Recién murió mi abuelita Tita, mi madre se fue con mi hermano mayor a la Florida, me quedé con mi primo Luis, quien laboraba en las Fuerzas de Defensa de Panamá con el rango de cabo, mientras yo era un nini porque no había trabajo.
La situación era difícil en el país, los bancos casi cerrados, había un
bloqueo estadounidense que solo jodía a los pobres, no a la dictadura militar,
los ricos tenían dinero para vivir, así que de vez en cuando realizaba una
jornada para ganar unos dólares.
Vivía en un viejo caserón de madera, lleno de polillas y podridas, donde la
hediondez de las aguas turbias burbujeaba y se mezclaban con el perfume de la
marihuana que viajaba silenciosamente por el aire.
En esa vivienda casi a punto de caerse, residía María Librada, una chiricana,
oriunda de Cerro Punta, hija de una señora que vino a laborar a la capital y
fruto de una relación clandestina con un terrateniente de descendencia yugoslava
de apellido Crakovic.
Muy delgada, y linda como un campo inmenso de nieve, con impresionantes
ojos de pradera, cabello casi miel y una sonrisa espectacular, la mujer de 19
años, como yo, se convirtió en mi novia.
Los vecinos me respetaban, todos querían caerle como buitres para
conquistarla, algunos usaban el serrucho para que me abandonara, no obstante,
la chica estaba fiel a su cholito coclesano.
Cuando su madre se marchaba a trabajar, me colaba en su cuarto y hacíamos
el amor todos los días, desconozco por qué no la embaracé porque mi idea era
preñarla y asegurarla.
En la calle 27 del Chorrillo, donde vivíamos, había mucha actividad comercial de ventas de
cervezas y pescado, los soldados estadounidenses llegaban a montón a comer el
producto marino y también conquistar panameñas.

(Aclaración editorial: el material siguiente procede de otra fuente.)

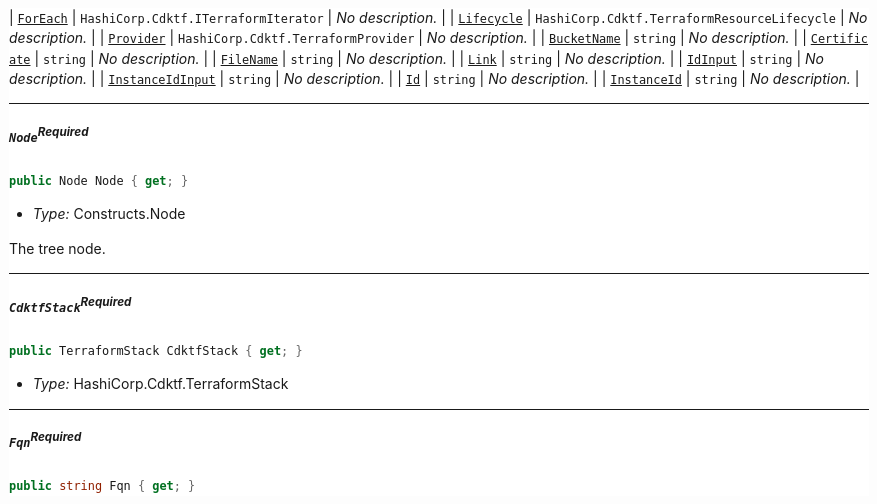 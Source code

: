 | <code><a href="#@cdktf/provider-opentelekomcloud.dataOpentelekomcloudDcsCertificateV2.DataOpentelekomcloudDcsCertificateV2.property.forEach">ForEach</a></code> | <code>HashiCorp.Cdktf.ITerraformIterator</code> | *No description.* |
| <code><a href="#@cdktf/provider-opentelekomcloud.dataOpentelekomcloudDcsCertificateV2.DataOpentelekomcloudDcsCertificateV2.property.lifecycle">Lifecycle</a></code> | <code>HashiCorp.Cdktf.TerraformResourceLifecycle</code> | *No description.* |
| <code><a href="#@cdktf/provider-opentelekomcloud.dataOpentelekomcloudDcsCertificateV2.DataOpentelekomcloudDcsCertificateV2.property.provider">Provider</a></code> | <code>HashiCorp.Cdktf.TerraformProvider</code> | *No description.* |
| <code><a href="#@cdktf/provider-opentelekomcloud.dataOpentelekomcloudDcsCertificateV2.DataOpentelekomcloudDcsCertificateV2.property.bucketName">BucketName</a></code> | <code>string</code> | *No description.* |
| <code><a href="#@cdktf/provider-opentelekomcloud.dataOpentelekomcloudDcsCertificateV2.DataOpentelekomcloudDcsCertificateV2.property.certificate">Certificate</a></code> | <code>string</code> | *No description.* |
| <code><a href="#@cdktf/provider-opentelekomcloud.dataOpentelekomcloudDcsCertificateV2.DataOpentelekomcloudDcsCertificateV2.property.fileName">FileName</a></code> | <code>string</code> | *No description.* |
| <code><a href="#@cdktf/provider-opentelekomcloud.dataOpentelekomcloudDcsCertificateV2.DataOpentelekomcloudDcsCertificateV2.property.link">Link</a></code> | <code>string</code> | *No description.* |
| <code><a href="#@cdktf/provider-opentelekomcloud.dataOpentelekomcloudDcsCertificateV2.DataOpentelekomcloudDcsCertificateV2.property.idInput">IdInput</a></code> | <code>string</code> | *No description.* |
| <code><a href="#@cdktf/provider-opentelekomcloud.dataOpentelekomcloudDcsCertificateV2.DataOpentelekomcloudDcsCertificateV2.property.instanceIdInput">InstanceIdInput</a></code> | <code>string</code> | *No description.* |
| <code><a href="#@cdktf/provider-opentelekomcloud.dataOpentelekomcloudDcsCertificateV2.DataOpentelekomcloudDcsCertificateV2.property.id">Id</a></code> | <code>string</code> | *No description.* |
| <code><a href="#@cdktf/provider-opentelekomcloud.dataOpentelekomcloudDcsCertificateV2.DataOpentelekomcloudDcsCertificateV2.property.instanceId">InstanceId</a></code> | <code>string</code> | *No description.* |

---

##### `Node`<sup>Required</sup> <a name="Node" id="@cdktf/provider-opentelekomcloud.dataOpentelekomcloudDcsCertificateV2.DataOpentelekomcloudDcsCertificateV2.property.node"></a>

```csharp
public Node Node { get; }
```

- *Type:* Constructs.Node

The tree node.

---

##### `CdktfStack`<sup>Required</sup> <a name="CdktfStack" id="@cdktf/provider-opentelekomcloud.dataOpentelekomcloudDcsCertificateV2.DataOpentelekomcloudDcsCertificateV2.property.cdktfStack"></a>

```csharp
public TerraformStack CdktfStack { get; }
```

- *Type:* HashiCorp.Cdktf.TerraformStack

---

##### `Fqn`<sup>Required</sup> <a name="Fqn" id="@cdktf/provider-opentelekomcloud.dataOpentelekomcloudDcsCertificateV2.DataOpentelekomcloudDcsCertificateV2.property.fqn"></a>

```csharp
public string Fqn { get; }
```
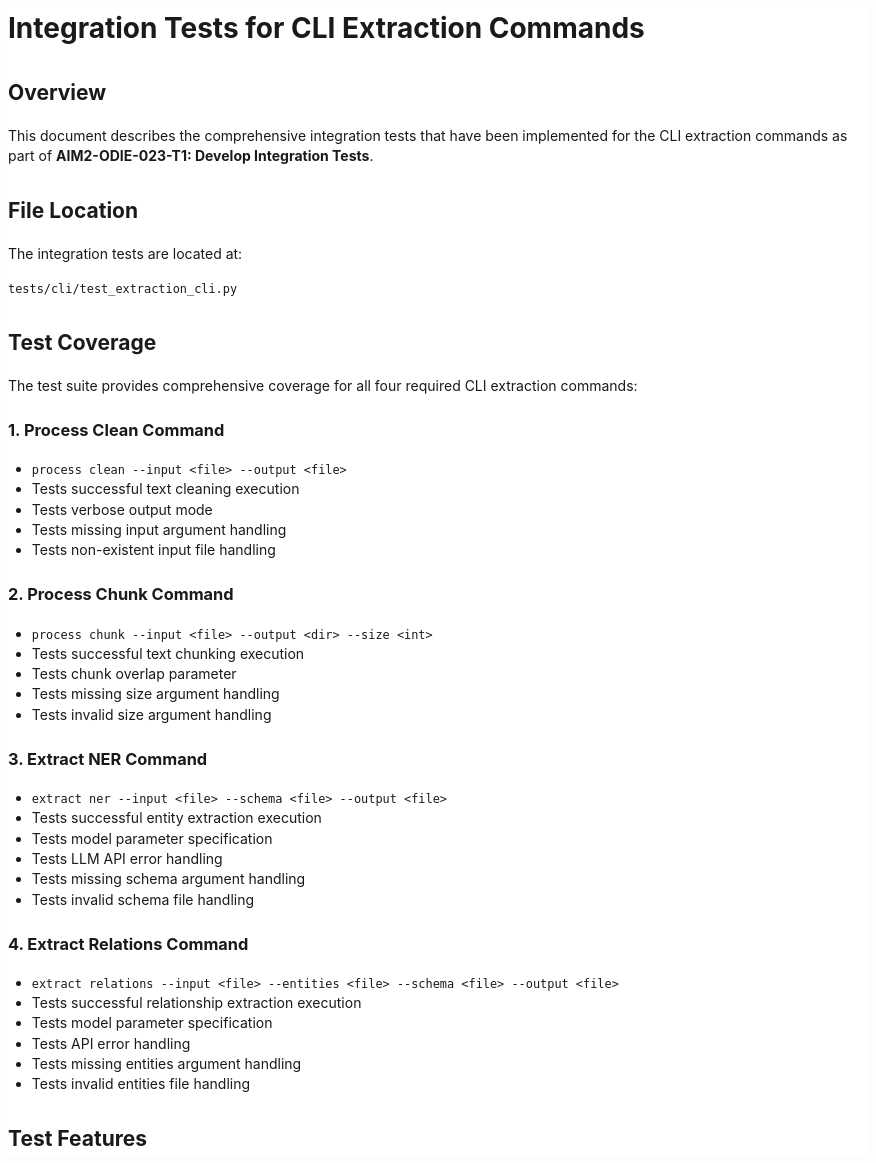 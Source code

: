 # Integration Tests for CLI Extraction Commands

## Overview

This document describes the comprehensive integration tests that have been implemented for the CLI extraction commands as part of **AIM2-ODIE-023-T1: Develop Integration Tests**.

## File Location

The integration tests are located at:
```
tests/cli/test_extraction_cli.py
```

## Test Coverage

The test suite provides comprehensive coverage for all four required CLI extraction commands:

### 1. Process Clean Command
- `process clean --input <file> --output <file>`
- Tests successful text cleaning execution
- Tests verbose output mode
- Tests missing input argument handling
- Tests non-existent input file handling

### 2. Process Chunk Command
- `process chunk --input <file> --output <dir> --size <int>`
- Tests successful text chunking execution
- Tests chunk overlap parameter
- Tests missing size argument handling
- Tests invalid size argument handling

### 3. Extract NER Command
- `extract ner --input <file> --schema <file> --output <file>`
- Tests successful entity extraction execution
- Tests model parameter specification
- Tests LLM API error handling
- Tests missing schema argument handling
- Tests invalid schema file handling

### 4. Extract Relations Command
- `extract relations --input <file> --entities <file> --schema <file> --output <file>`
- Tests successful relationship extraction execution
- Tests model parameter specification
- Tests API error handling
- Tests missing entities argument handling
- Tests invalid entities file handling

## Test Features
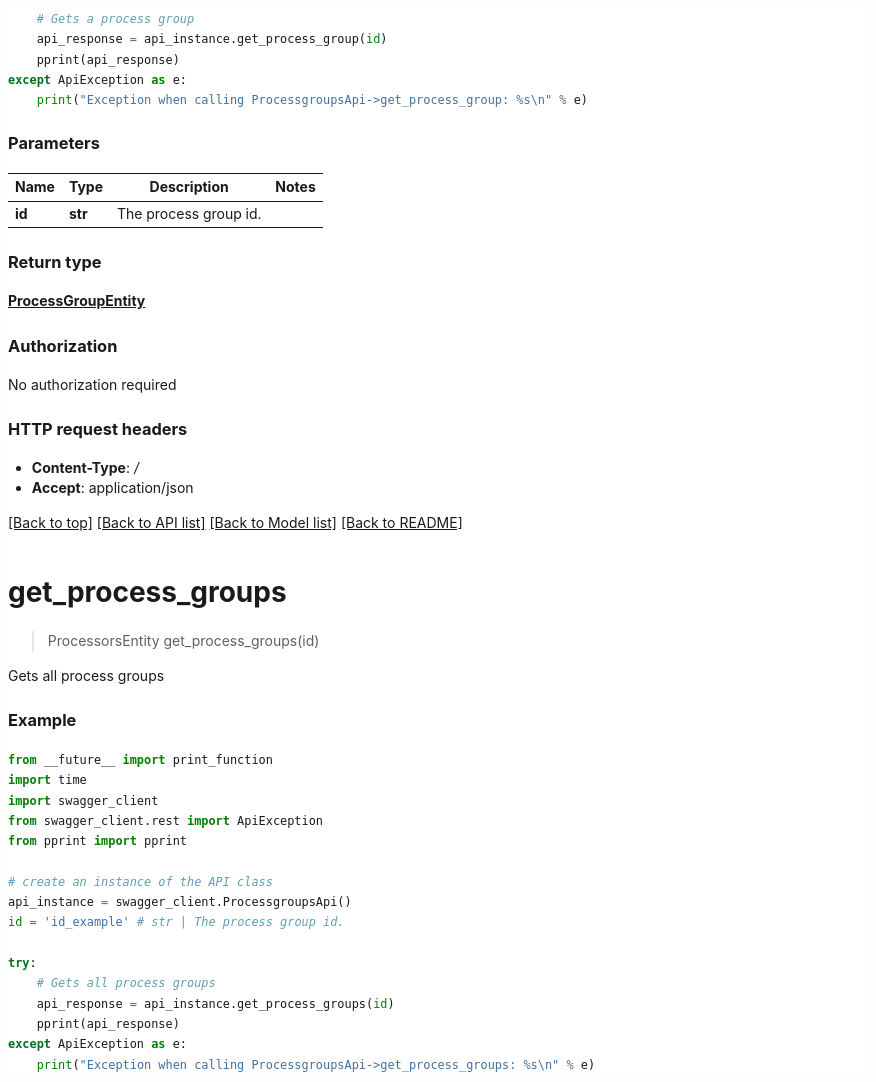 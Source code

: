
 ```python
    # Gets a process group
    api_response = api_instance.get_process_group(id)
    pprint(api_response)
except ApiException as e:
    print("Exception when calling ProcessgroupsApi->get_process_group: %s\n" % e)
```

### Parameters

Name | Type | Description  | Notes
------------- | ------------- | ------------- | -------------
 **id** | **str**| The process group id. | 

### Return type

[**ProcessGroupEntity**](ProcessGroupEntity.md)

### Authorization

No authorization required

### HTTP request headers

 - **Content-Type**: */*
 - **Accept**: application/json

[[Back to top]](#) [[Back to API list]](../README.md#documentation-for-api-endpoints) [[Back to Model list]](../README.md#documentation-for-models) [[Back to README]](../README.md)

# **get_process_groups**
> ProcessorsEntity get_process_groups(id)

Gets all process groups



### Example 
```python
from __future__ import print_function
import time
import swagger_client
from swagger_client.rest import ApiException
from pprint import pprint

# create an instance of the API class
api_instance = swagger_client.ProcessgroupsApi()
id = 'id_example' # str | The process group id.

try: 
    # Gets all process groups
    api_response = api_instance.get_process_groups(id)
    pprint(api_response)
except ApiException as e:
    print("Exception when calling ProcessgroupsApi->get_process_groups: %s\n" % e)
```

Con sus autos lujosos, libres de impuestos, promesas de matrimonio, las
impresionaban con las viviendas pagadas con tributos de los estadounidenses y muchas caían ante la posibilidad de poseer una tarjeta verde.
Pasaron cinco meses y lo mismo con María Librada hasta que me contaron que
la vieron platicando un domingo, cuando yo mataba un camarón, con un
soldado yanqui, la montó en un Saab, convertible, color gris y se la llevó.
Le reclamé a mi novia, ella respondió que eran solo amigos, que el militar
la ayudó con algo de dinero y alimentos comprados en la base de Clayton,
víveres que le salían baratos a ellos solo por el vivir fuera de Estados Unidos.
Era imposible competir con ese huracán de beneficios, en ese momento mi futuro,
como el de muchos panameños, era incierto, así que dos meses antes de la nefasta
invasión militar de EE. UU. a Panamá, María Librada se casó con el yanqui.
Lloré como un chiquillo al enterarme, pero aprendí, a amar con el cerebro, no con el corazón. Jamás volví a tener noticias de la chiricana.
Y al saber como le fue con el norteamericano, que allá en Estados Unidos su dinero no valía mucho.